** MATERIAL TO PROCESS follows **

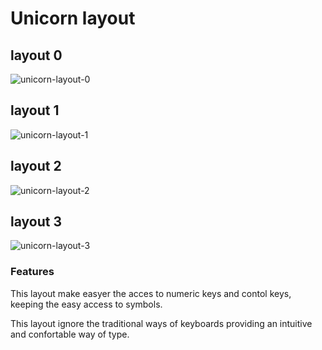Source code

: # Unicorn layout

## layout 0

![unicorn-layout-0](https://firebasestorage.googleapis.com/v0/b/smarthome-284201.appspot.com/o/unicorn1.PNG?alt=media&token=0268303c-228b-4593-88e3-2f98e156456f)

## layout 1

![unicorn-layout-1](https://firebasestorage.googleapis.com/v0/b/smarthome-284201.appspot.com/o/unicorn2.PNG?alt=media&token=7cd958a4-dcde-4893-ac40-ed547095bd62)

## layout 2

![unicorn-layout-2](https://firebasestorage.googleapis.com/v0/b/smarthome-284201.appspot.com/o/unicorn3.PNG?alt=media&token=f2fe12cf-cca2-4bd7-898f-80f99744e8e9)

## layout 3

![unicorn-layout-3](https://firebasestorage.googleapis.com/v0/b/smarthome-284201.appspot.com/o/unicorn4.PNG?alt=media&token=57220a93-7b88-4cd3-b901-bba3a6df3d1b)

### Features

This layout make easyer the acces to numeric keys and contol keys, keeping the easy access to symbols.

This layout ignore the traditional ways of keyboards providing an intuitive and confortable way of type.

** End of MATERIAL TO PROCESS **

• _THE TASK_:
In the material above, find each line that contains the word "appspot", and select it.

• _REPLY TO THE EXERCISE_:
![unicorn-layout-0](https://firebasestorage.googleapis.com/v0/b/smarthome-284201.appspot.com/o/unicorn1.PNG?alt=media&token=0268303c-228b-4593-88e3-2f98e156456f)
![unicorn-layout-1](https://firebasestorage.googleapis.com/v0/b/smarthome-284201.appspot.com/o/unicorn2.PNG?alt=media&token=7cd958a4-dcde-4893-ac40-ed547095bd62)
![unicorn-layout-2](https://firebasestorage.googleapis.com/v0/b/smarthome-284201.appspot.com/o/unicorn3.PNG?alt=media&token=f2fe12cf-cca2-4bd7-898f-80f99744e8e9)
![unicorn-layout-3](https://firebasestorage.googleapis.com/v0/b/smarthome-284201.appspot.com/o/unicorn4.PNG?alt=media&token=57220a93-7b88-4cd3-b901-bba3a6df3d1b)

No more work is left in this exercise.